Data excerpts
┌──
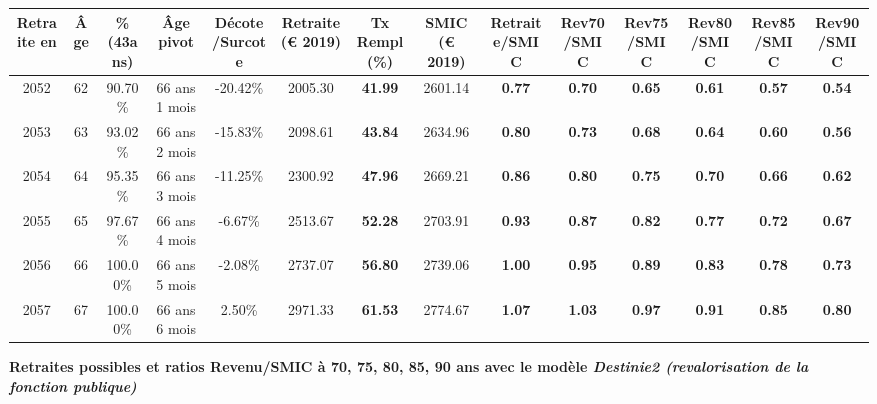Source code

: \begin{adjustbox}{max width=\textwidth} 
\begin{tabular}[htb]{|c|c||c|c|c||c|c||c||c|c|c|c|c|c|} 
\hline 
 Retraite en &  Âge &  \%(43ans) &  Âge pivot &  Décote/Surcote &  Retraite (\euro{} 2019) &  Tx Rempl(\%) &  SMIC (\euro{} 2019) &  Retraite/SMIC &  Rev70/SMIC &  Rev75/SMIC &  Rev80/SMIC &  Rev85/SMIC &  Rev90/SMIC \\ 
\hline \hline 
 2052 &  62 &  90.70\% &  66 ans 1 mois &  -20.42\% &  2005.30 &  {\bf 41.99} &  2601.14 &  {\bf {\color{red} 0.77}} &  {\bf {\color{red} 0.70}} &  {\bf {\color{red} 0.65}} &  {\bf {\color{red} 0.61}} &  {\bf {\color{red} 0.57}} &  {\bf {\color{red} 0.54}} \\ 
\hline 
 2053 &  63 &  93.02\% &  66 ans 2 mois &  -15.83\% &  2098.61 &  {\bf 43.84} &  2634.96 &  {\bf {\color{red} 0.80}} &  {\bf {\color{red} 0.73}} &  {\bf {\color{red} 0.68}} &  {\bf {\color{red} 0.64}} &  {\bf {\color{red} 0.60}} &  {\bf {\color{red} 0.56}} \\ 
\hline 
 2054 &  64 &  95.35\% &  66 ans 3 mois &  -11.25\% &  2300.92 &  {\bf 47.96} &  2669.21 &  {\bf {\color{red} 0.86}} &  {\bf {\color{red} 0.80}} &  {\bf {\color{red} 0.75}} &  {\bf {\color{red} 0.70}} &  {\bf {\color{red} 0.66}} &  {\bf {\color{red} 0.62}} \\ 
\hline 
 2055 &  65 &  97.67\% &  66 ans 4 mois &  -6.67\% &  2513.67 &  {\bf 52.28} &  2703.91 &  {\bf {\color{red} 0.93}} &  {\bf {\color{red} 0.87}} &  {\bf {\color{red} 0.82}} &  {\bf {\color{red} 0.77}} &  {\bf {\color{red} 0.72}} &  {\bf {\color{red} 0.67}} \\ 
\hline 
 2056 &  66 &  100.00\% &  66 ans 5 mois &  -2.08\% &  2737.07 &  {\bf 56.80} &  2739.06 &  {\bf {\color{red} 1.00}} &  {\bf {\color{red} 0.95}} &  {\bf {\color{red} 0.89}} &  {\bf {\color{red} 0.83}} &  {\bf {\color{red} 0.78}} &  {\bf {\color{red} 0.73}} \\ 
\hline 
 2057 &  67 &  100.00\% &  66 ans 6 mois &  2.50\% &  2971.33 &  {\bf 61.53} &  2774.67 &  {\bf 1.07} &  {\bf 1.03} &  {\bf {\color{red} 0.97}} &  {\bf {\color{red} 0.91}} &  {\bf {\color{red} 0.85}} &  {\bf {\color{red} 0.80}} \\ 
\hline 
\hline 
\end{tabular} 
\end{adjustbox} 
 
 \vspace{0.1cm} 
{\bf \noindent Retraites possibles et ratios Revenu/SMIC à 70, 75, 80, 85, 90 ans avec le modèle \emph{Destinie2 (revalorisation de la fonction publique)}}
└──
◆ Exercise aim
Exactly the lines from the one with "66 ans 6 mois" through the final line of the entries are to be returned, both ends included.

◆ Answer area
 2057 &  67 &  100.00\% &  66 ans 6 mois &  2.50\% &  2971.33 &  {\bf 61.53} &  2774.67 &  {\bf 1.07} &  {\bf 1.03} &  {\bf {\color{red} 0.97}} &  {\bf {\color{red} 0.91}} &  {\bf {\color{red} 0.85}} &  {\bf {\color{red} 0.80}} \\ 
\hline 
\hline 
\end{tabular} 
\end{adjustbox} 
 
 \vspace{0.1cm} 
{\bf \noindent Retraites possibles et ratios Revenu/SMIC à 70, 75, 80, 85, 90 ans avec le modèle \emph{Destinie2 (revalorisation de la fonction publique)}}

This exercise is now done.